▶ [Problem to solve] Without altering a single word, repeat the records that follow.

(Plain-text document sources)

Start of Block

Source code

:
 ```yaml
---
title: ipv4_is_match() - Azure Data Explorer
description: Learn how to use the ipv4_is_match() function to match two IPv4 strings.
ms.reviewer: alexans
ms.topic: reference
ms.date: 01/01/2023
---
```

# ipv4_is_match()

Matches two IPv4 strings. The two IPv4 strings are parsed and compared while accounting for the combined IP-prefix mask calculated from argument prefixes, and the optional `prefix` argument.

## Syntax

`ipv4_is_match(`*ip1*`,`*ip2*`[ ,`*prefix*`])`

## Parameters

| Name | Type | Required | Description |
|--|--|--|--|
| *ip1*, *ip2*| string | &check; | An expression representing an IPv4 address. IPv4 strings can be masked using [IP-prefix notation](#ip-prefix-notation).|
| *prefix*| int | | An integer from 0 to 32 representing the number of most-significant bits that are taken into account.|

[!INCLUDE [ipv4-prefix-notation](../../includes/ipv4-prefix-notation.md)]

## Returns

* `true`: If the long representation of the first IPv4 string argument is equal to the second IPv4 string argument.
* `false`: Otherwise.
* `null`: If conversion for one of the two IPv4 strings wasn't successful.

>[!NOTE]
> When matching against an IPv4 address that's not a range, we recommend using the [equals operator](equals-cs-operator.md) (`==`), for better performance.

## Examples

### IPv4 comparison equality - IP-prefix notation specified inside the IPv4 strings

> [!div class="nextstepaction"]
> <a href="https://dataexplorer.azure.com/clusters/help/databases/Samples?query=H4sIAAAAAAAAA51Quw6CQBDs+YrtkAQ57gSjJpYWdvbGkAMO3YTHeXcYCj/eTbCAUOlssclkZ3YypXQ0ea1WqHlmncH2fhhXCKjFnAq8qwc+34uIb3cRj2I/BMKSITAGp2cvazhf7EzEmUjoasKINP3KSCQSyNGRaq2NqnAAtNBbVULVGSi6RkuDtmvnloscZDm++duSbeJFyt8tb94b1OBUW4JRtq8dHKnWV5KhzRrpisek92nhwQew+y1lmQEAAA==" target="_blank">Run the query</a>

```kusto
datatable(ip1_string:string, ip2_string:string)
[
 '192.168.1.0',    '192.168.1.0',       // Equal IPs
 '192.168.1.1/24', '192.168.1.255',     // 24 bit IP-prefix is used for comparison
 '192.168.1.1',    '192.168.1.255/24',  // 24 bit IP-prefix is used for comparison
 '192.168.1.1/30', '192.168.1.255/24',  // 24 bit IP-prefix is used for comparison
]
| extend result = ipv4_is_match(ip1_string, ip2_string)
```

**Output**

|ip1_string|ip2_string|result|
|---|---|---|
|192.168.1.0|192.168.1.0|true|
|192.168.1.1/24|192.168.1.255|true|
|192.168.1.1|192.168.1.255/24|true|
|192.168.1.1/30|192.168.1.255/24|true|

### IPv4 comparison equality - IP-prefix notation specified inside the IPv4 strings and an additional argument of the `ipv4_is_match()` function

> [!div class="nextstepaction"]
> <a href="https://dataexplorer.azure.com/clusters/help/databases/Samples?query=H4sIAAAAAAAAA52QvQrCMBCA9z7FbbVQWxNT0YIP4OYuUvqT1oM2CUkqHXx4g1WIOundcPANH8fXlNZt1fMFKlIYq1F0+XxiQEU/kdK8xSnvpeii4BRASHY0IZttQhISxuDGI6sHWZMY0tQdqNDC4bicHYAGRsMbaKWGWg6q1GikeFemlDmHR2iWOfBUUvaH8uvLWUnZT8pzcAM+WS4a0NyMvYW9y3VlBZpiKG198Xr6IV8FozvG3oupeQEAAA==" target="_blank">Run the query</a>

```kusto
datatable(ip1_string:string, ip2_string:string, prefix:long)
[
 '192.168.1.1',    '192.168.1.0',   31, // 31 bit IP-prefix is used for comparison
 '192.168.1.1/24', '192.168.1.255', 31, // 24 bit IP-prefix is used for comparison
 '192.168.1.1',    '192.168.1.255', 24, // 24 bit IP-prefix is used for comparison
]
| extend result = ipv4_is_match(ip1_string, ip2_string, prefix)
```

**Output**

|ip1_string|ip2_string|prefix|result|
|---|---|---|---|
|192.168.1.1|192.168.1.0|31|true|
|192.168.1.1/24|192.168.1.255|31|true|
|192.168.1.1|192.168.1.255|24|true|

End of Block

▶ [Response area]
Source code

:
 ```yaml
---
title: ipv4_is_match() - Azure Data Explorer
description: Learn how to use the ipv4_is_match() function to match two IPv4 strings.
ms.reviewer: alexans
ms.topic: reference
ms.date: 01/01/2023
---
```

# ipv4_is_match()

Matches two IPv4 strings. The two IPv4 strings are parsed and compared while accounting for the combined IP-prefix mask calculated from argument prefixes, and the optional `prefix` argument.

## Syntax

`ipv4_is_match(`*ip1*`,`*ip2*`[ ,`*prefix*`])`

## Parameters

| Name | Type | Required | Description |
|--|--|--|--|
| *ip1*, *ip2*| string | &check; | An expression representing an IPv4 address. IPv4 strings can be masked using [IP-prefix notation](#ip-prefix-notation).|
| *prefix*| int | | An integer from 0 to 32 representing the number of most-significant bits that are taken into account.|

[!INCLUDE [ipv4-prefix-notation](../../includes/ipv4-prefix-notation.md)]

## Returns

* `true`: If the long representation of the first IPv4 string argument is equal to the second IPv4 string argument.
* `false`: Otherwise.
* `null`: If conversion for one of the two IPv4 strings wasn't successful.

>[!NOTE]
> When matching against an IPv4 address that's not a range, we recommend using the [equals operator](equals-cs-operator.md) (`==`), for better performance.

## Examples

### IPv4 comparison equality - IP-prefix notation specified inside the IPv4 strings

> [!div class="nextstepaction"]
> <a href="https://dataexplorer.azure.com/clusters/help/databases/Samples?query=H4sIAAAAAAAAA51Quw6CQBDs+YrtkAQ57gSjJpYWdvbGkAMO3YTHeXcYCj/eTbCAUOlssclkZ3YypXQ0ea1WqHlmncH2fhhXCKjFnAq8qwc+34uIb3cRj2I/BMKSITAGp2cvazhf7EzEmUjoasKINP3KSCQSyNGRaq2NqnAAtNBbVULVGSi6RkuDtmvnloscZDm++duSbeJFyt8tb94b1OBUW4JRtq8dHKnWV5KhzRrpisek92nhwQew+y1lmQEAAA==" target="_blank">Run the query</a>

```kusto
datatable(ip1_string:string, ip2_string:string)
[
 '192.168.1.0',    '192.168.1.0',       // Equal IPs
 '192.168.1.1/24', '192.168.1.255',     // 24 bit IP-prefix is used for comparison
 '192.168.1.1',    '192.168.1.255/24',  // 24 bit IP-prefix is used for comparison
 '192.168.1.1/30', '192.168.1.255/24',  // 24 bit IP-prefix is used for comparison
]
| extend result = ipv4_is_match(ip1_string, ip2_string)
```

**Output**

|ip1_string|ip2_string|result|
|---|---|---|
|192.168.1.0|192.168.1.0|true|
|192.168.1.1/24|192.168.1.255|true|
|192.168.1.1|192.168.1.255/24|true|
|192.168.1.1/30|192.168.1.255/24|true|

### IPv4 comparison equality - IP-prefix notation specified inside the IPv4 strings and an additional argument of the `ipv4_is_match()` function

> [!div class="nextstepaction"]
> <a href="https://dataexplorer.azure.com/clusters/help/databases/Samples?query=H4sIAAAAAAAAA52QvQrCMBCA9z7FbbVQWxNT0YIP4OYuUvqT1oM2CUkqHXx4g1WIOundcPANH8fXlNZt1fMFKlIYq1F0+XxiQEU/kdK8xSnvpeii4BRASHY0IZttQhISxuDGI6sHWZMY0tQdqNDC4bicHYAGRsMbaKWGWg6q1GikeFemlDmHR2iWOfBUUvaH8uvLWUnZT8pzcAM+WS4a0NyMvYW9y3VlBZpiKG198Xr6IV8FozvG3oupeQEAAA==" target="_blank">Run the query</a>

```kusto
datatable(ip1_string:string, ip2_string:string, prefix:long)
[
 '192.168.1.1',    '192.168.1.0',   31, // 31 bit IP-prefix is used for comparison
 '192.168.1.1/24', '192.168.1.255', 31, // 24 bit IP-prefix is used for comparison
 '192.168.1.1',    '192.168.1.255', 24, // 24 bit IP-prefix is used for comparison
]
| extend result = ipv4_is_match(ip1_string, ip2_string, prefix)
```

**Output**

|ip1_string|ip2_string|prefix|result|
|---|---|---|---|
|192.168.1.1|192.168.1.0|31|true|
|192.168.1.1/24|192.168.1.255|31|true|
|192.168.1.1|192.168.1.255|24|true|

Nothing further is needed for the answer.